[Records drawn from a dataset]
__________________________________________________

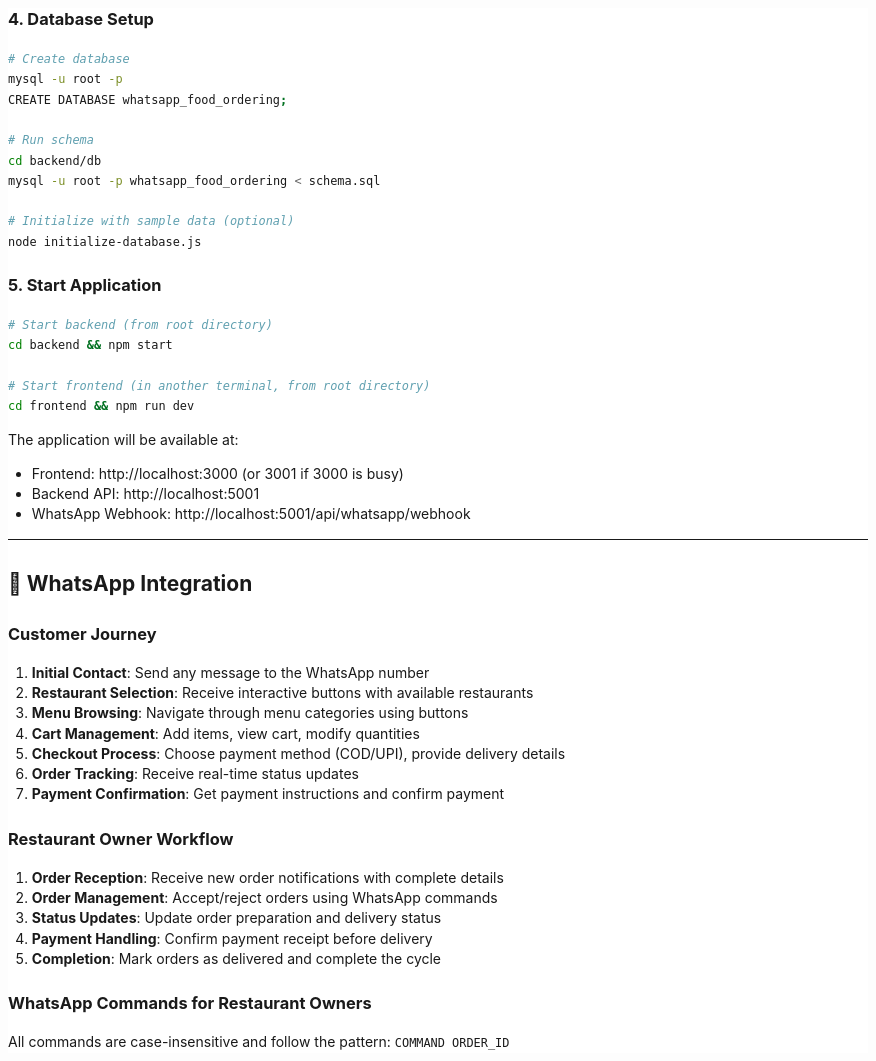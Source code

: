 ### 4. Database Setup
```bash
# Create database
mysql -u root -p
CREATE DATABASE whatsapp_food_ordering;

# Run schema
cd backend/db
mysql -u root -p whatsapp_food_ordering < schema.sql

# Initialize with sample data (optional)
node initialize-database.js
```

### 5. Start Application
```bash
# Start backend (from root directory)
cd backend && npm start

# Start frontend (in another terminal, from root directory)
cd frontend && npm run dev
```

The application will be available at:
- Frontend: http://localhost:3000 (or 3001 if 3000 is busy)
- Backend API: http://localhost:5001
- WhatsApp Webhook: http://localhost:5001/api/whatsapp/webhook

---

## 📱 WhatsApp Integration

### Customer Journey
1. **Initial Contact**: Send any message to the WhatsApp number
2. **Restaurant Selection**: Receive interactive buttons with available restaurants
3. **Menu Browsing**: Navigate through menu categories using buttons
4. **Cart Management**: Add items, view cart, modify quantities
5. **Checkout Process**: Choose payment method (COD/UPI), provide delivery details
6. **Order Tracking**: Receive real-time status updates
7. **Payment Confirmation**: Get payment instructions and confirm payment

### Restaurant Owner Workflow
1. **Order Reception**: Receive new order notifications with complete details
2. **Order Management**: Accept/reject orders using WhatsApp commands
3. **Status Updates**: Update order preparation and delivery status
4. **Payment Handling**: Confirm payment receipt before delivery
5. **Completion**: Mark orders as delivered and complete the cycle

### WhatsApp Commands for Restaurant Owners
All commands are case-insensitive and follow the pattern: `COMMAND ORDER_ID`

__________________________________________________

### Instructions for the task
Find every line above that contains the word "Management", and return each one.

### Output for this exercise
4. **Cart Management**: Add items, view cart, modify quantities
2. **Order Management**: Accept/reject orders using WhatsApp commands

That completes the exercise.